Tom and Danielle go out on a date. The attraction is immediate. It is so Hollywood. They’re crazy about each other. The other, they think, is finally The One. Each one seems to know exactly what the other needs, emotionally, physically, intellectually. Gosh, they even sometimes finish each others sentences. Before they are said!

Tom is thrilled to have found someone who accepts him for who he is. Danielle thinks the same and happily tells her friends how she can just be herself around him. Imagine that. What with all those losers she’s dated before.

What each one is also unconsciously saying to the other is “I also want you to accept those things about me you might find objectionable.”

Two years later (or two months in some cases) Danielle starts grumbling about some of the things Tom does. He’s always late and messy. He spends on toys for himself and but then has little for things needed around the house.

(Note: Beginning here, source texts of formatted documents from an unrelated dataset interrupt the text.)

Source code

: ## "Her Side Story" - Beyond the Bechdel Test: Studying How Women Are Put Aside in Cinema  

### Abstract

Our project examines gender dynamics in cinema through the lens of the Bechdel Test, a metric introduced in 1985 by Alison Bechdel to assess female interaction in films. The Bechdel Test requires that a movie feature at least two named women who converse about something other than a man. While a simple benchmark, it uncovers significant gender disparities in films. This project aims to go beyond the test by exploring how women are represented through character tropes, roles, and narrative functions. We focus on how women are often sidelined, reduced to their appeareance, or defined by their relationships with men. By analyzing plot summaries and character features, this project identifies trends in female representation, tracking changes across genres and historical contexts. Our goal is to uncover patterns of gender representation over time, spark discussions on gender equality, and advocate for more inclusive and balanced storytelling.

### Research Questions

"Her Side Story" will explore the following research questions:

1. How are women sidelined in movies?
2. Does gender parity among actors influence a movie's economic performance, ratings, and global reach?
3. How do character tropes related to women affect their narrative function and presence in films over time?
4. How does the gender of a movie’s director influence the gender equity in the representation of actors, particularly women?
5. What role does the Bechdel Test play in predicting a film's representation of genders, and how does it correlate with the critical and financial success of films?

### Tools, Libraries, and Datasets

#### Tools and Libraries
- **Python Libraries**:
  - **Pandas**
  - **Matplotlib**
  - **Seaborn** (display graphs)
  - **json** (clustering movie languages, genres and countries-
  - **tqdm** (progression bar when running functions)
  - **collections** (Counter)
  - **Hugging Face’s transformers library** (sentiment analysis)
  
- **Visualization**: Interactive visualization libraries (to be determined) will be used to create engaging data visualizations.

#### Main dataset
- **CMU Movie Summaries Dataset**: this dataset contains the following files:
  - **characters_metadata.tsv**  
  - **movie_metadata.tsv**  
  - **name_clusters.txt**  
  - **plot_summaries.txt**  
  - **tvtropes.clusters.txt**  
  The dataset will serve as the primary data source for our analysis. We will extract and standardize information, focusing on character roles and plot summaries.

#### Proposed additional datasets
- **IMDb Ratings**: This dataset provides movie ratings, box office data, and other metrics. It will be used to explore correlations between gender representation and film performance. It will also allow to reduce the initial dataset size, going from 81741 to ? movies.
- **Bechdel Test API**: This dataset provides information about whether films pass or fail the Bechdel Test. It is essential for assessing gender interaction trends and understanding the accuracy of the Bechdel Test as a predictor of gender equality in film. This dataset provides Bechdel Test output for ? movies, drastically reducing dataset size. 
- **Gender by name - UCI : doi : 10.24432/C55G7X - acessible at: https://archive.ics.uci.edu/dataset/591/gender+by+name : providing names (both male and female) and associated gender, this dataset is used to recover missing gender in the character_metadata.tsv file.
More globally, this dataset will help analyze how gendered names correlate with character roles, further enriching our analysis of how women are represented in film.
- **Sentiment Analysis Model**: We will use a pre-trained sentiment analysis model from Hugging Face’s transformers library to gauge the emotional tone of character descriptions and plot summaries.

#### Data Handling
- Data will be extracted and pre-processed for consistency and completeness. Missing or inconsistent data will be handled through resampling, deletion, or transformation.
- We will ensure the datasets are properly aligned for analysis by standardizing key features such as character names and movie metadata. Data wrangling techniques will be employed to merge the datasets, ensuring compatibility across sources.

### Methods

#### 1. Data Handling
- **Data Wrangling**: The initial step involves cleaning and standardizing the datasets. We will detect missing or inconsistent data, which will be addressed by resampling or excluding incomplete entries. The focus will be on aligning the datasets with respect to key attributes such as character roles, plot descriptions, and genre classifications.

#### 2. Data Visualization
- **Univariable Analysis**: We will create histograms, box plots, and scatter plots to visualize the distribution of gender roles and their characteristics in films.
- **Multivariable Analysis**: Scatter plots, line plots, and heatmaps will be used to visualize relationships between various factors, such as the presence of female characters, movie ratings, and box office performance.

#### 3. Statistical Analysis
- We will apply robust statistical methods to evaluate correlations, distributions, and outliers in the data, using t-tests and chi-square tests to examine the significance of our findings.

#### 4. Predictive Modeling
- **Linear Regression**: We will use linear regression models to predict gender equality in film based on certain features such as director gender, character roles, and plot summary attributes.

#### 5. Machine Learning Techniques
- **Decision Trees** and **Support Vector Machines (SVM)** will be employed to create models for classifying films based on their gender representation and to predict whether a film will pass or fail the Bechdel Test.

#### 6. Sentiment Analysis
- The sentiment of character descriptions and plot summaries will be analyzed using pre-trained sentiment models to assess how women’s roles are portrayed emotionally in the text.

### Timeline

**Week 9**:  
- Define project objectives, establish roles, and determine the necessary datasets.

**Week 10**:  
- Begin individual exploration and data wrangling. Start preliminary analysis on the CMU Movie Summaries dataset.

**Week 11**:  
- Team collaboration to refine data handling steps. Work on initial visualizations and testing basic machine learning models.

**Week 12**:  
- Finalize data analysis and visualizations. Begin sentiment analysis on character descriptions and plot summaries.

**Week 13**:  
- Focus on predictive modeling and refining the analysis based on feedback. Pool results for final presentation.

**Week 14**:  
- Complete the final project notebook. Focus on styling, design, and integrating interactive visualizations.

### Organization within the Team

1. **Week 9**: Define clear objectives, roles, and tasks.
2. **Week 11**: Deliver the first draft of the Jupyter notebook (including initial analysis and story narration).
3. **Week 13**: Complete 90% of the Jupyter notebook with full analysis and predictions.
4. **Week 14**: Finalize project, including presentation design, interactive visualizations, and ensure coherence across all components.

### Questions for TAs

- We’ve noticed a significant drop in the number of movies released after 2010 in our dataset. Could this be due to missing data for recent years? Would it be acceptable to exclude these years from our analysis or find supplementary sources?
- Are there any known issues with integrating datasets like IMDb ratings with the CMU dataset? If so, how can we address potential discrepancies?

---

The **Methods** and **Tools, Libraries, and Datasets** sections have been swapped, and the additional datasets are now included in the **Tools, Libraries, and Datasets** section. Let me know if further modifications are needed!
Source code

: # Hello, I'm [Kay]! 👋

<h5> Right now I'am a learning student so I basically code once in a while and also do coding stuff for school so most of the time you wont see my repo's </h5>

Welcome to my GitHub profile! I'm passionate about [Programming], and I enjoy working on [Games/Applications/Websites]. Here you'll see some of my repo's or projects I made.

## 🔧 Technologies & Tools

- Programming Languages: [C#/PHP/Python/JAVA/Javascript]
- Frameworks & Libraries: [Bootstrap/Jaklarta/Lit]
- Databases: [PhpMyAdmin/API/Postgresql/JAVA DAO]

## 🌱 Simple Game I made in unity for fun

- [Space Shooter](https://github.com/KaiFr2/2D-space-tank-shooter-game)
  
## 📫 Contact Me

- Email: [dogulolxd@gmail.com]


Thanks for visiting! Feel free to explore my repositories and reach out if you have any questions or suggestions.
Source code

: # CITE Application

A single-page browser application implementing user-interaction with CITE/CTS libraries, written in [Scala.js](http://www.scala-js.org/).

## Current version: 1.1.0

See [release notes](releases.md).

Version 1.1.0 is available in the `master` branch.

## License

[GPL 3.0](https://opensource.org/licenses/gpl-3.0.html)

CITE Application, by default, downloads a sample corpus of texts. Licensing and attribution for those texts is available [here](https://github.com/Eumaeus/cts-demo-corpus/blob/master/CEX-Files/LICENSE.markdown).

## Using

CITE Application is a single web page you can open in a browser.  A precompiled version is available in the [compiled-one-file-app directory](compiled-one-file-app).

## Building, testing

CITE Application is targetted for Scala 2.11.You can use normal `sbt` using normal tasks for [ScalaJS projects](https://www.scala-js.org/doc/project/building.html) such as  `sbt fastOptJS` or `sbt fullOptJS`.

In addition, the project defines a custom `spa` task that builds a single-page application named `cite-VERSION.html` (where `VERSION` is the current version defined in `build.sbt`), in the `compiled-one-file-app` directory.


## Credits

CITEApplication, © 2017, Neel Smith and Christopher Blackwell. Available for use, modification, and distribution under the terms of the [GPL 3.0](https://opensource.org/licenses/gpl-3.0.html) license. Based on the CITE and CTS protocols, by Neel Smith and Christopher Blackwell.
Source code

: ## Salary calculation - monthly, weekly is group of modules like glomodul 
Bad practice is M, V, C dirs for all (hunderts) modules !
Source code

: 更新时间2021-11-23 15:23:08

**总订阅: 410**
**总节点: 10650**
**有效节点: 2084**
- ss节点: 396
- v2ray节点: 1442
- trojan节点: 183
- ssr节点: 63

And he spends more time with his buddies than her. I mean, aren’t we supposed to be a couple?

This takes Tom aback. Now he feels he’s not being accepted for who he is. He counterattacks and complains about some of the things she does. That she’s needy. That she wants to spend money on things they don’t really need. And why does she have to be so uptight all the time.

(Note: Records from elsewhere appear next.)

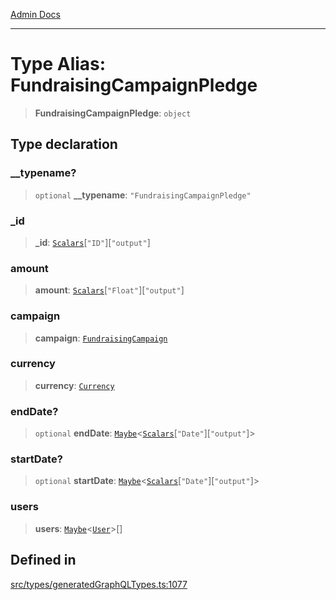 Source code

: [Admin Docs](/)

***

# Type Alias: FundraisingCampaignPledge

> **FundraisingCampaignPledge**: `object`

## Type declaration

### \_\_typename?

> `optional` **\_\_typename**: `"FundraisingCampaignPledge"`

### \_id

> **\_id**: [`Scalars`](Scalars.md)\[`"ID"`\]\[`"output"`\]

### amount

> **amount**: [`Scalars`](Scalars.md)\[`"Float"`\]\[`"output"`\]

### campaign

> **campaign**: [`FundraisingCampaign`](FundraisingCampaign.md)

### currency

> **currency**: [`Currency`](Currency.md)

### endDate?

> `optional` **endDate**: [`Maybe`](Maybe.md)\<[`Scalars`](Scalars.md)\[`"Date"`\]\[`"output"`\]\>

### startDate?

> `optional` **startDate**: [`Maybe`](Maybe.md)\<[`Scalars`](Scalars.md)\[`"Date"`\]\[`"output"`\]\>

### users

> **users**: [`Maybe`](Maybe.md)\<[`User`](User.md)\>[]

## Defined in

[src/types/generatedGraphQLTypes.ts:1077](https://github.com/Suyash878/talawa-api/blob/cfd688207611ba245c99edd8dbaccb2cdbf6a043/src/types/generatedGraphQLTypes.ts#L1077)
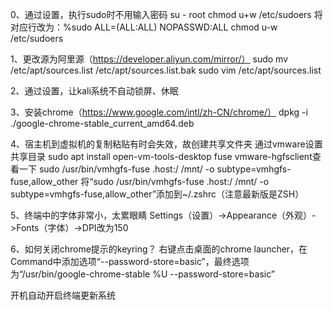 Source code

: 0、通过设置，执行sudo时不用输入密码
su - root
chmod u+w /etc/sudoers
将对应行改为：%sudo ALL=(ALL:ALL) NOPASSWD:ALL
chmod u-w /etc/sudoers

1、更改源为阿里源（https://developer.aliyun.com/mirror/）
sudo mv /etc/apt/sources.list /etc/apt/sources.list.bak
sudo vim /etc/apt/sources.list

2、通过设置，让kali系统不自动锁屏、休眠

3、安装chrome（https://www.google.com/intl/zh-CN/chrome/）
dpkg -i ./google-chrome-stable_current_amd64.deb

4、宿主机到虚拟机的复制粘贴有时会失效，故创建共享文件夹
通过vmware设置共享目录
sudo apt install open-vm-tools-desktop fuse
vmware-hgfsclient查看一下
sudo /usr/bin/vmhgfs-fuse .host:/ /mnt/ -o subtype=vmhgfs-fuse,allow_other
将“sudo /usr/bin/vmhgfs-fuse .host:/ /mnt/ -o subtype=vmhgfs-fuse,allow_other”添加到~/.zshrc（注意最新版是ZSH）

5、终端中的字体非常小，太累眼睛
Settings（设置）->Appearance（外观）->Fonts（字体）->DPI改为150

6、如何关闭chrome提示的keyring？
右键点击桌面的chrome launcher，在Command中添加选项“--password-store=basic”，最终选项为“/usr/bin/google-chrome-stable %U --password-store=basic”

开机自动开启终端更新系统

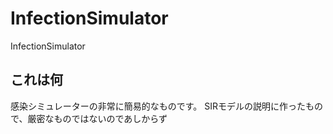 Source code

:# InfectionSimulator
InfectionSimulator

## これは何
感染シミュレーターの非常に簡易的なものです。
SIRモデルの説明に作ったもので、厳密なものではないのであしからず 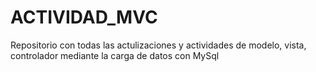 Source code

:# ACTIVIDAD_MVC

Repositorio con todas las actulizaciones y actividades de modelo, vista, controlador mediante la carga de datos con MySql
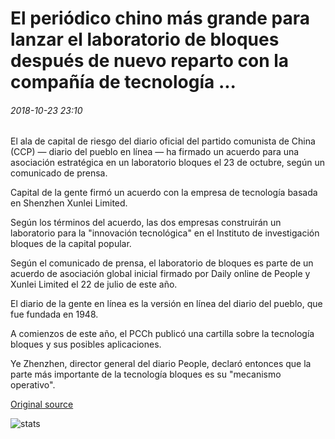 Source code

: # El periódico chino más grande para lanzar el laboratorio de bloques después de nuevo reparto con la compañía de tecnología ...

###### 2018-10-23 23:10

El ala de capital de riesgo del diario oficial del partido comunista de China (CCP) — diario del pueblo en línea — ha firmado un acuerdo para una asociación estratégica en un laboratorio bloques el 23 de octubre, según un comunicado de prensa.

Capital de la gente firmó un acuerdo con la empresa de tecnología basada en Shenzhen Xunlei Limited.

Según los términos del acuerdo, las dos empresas construirán un laboratorio para la "innovación tecnológica" en el Instituto de investigación bloques de la capital popular.

Según el comunicado de prensa, el laboratorio de bloques es parte de un acuerdo de asociación global inicial firmado por Daily online de People y Xunlei Limited el 22 de julio de este año.

El diario de la gente en línea es la versión en línea del diario del pueblo, que fue fundada en 1948.

A comienzos de este año, el PCCh publicó una cartilla sobre la tecnología bloques y sus posibles aplicaciones.

Ye Zhenzhen, director general del diario People, declaró entonces que la parte más importante de la tecnología bloques es su "mecanismo operativo".

[Original source](https://cointelegraph.com/news/largest-chinese-newspaper-to-launch-blockchain-lab-after-new-deal-with-tech-company)

![stats](https://c.statcounter.com/11760860/0/a89fa40b/1/ "stats")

They skulk in and out of this argument over weeks and months. The tension and frustration mounts and eventually reaches a point of no return.

Do you stay and resign yourself to a lackluster relationship or get out? They lick their wounds in their respective corners and tell, text, email, twitter, blog to their friends if only the other would change it would all work out.

What is happening here is what the psychologist John Gottman calls emotional gridlock. You can negotiate vacation or dinner plans, but you can’t negotiate values. We don’t give those up so easily because we are so identified with them. They make us who we are. If there is an unresolved clash of values in relationship you have an emotional traffic jam. It’s get out of the city Friday holiday weekend afternoon traffic and nothing moves.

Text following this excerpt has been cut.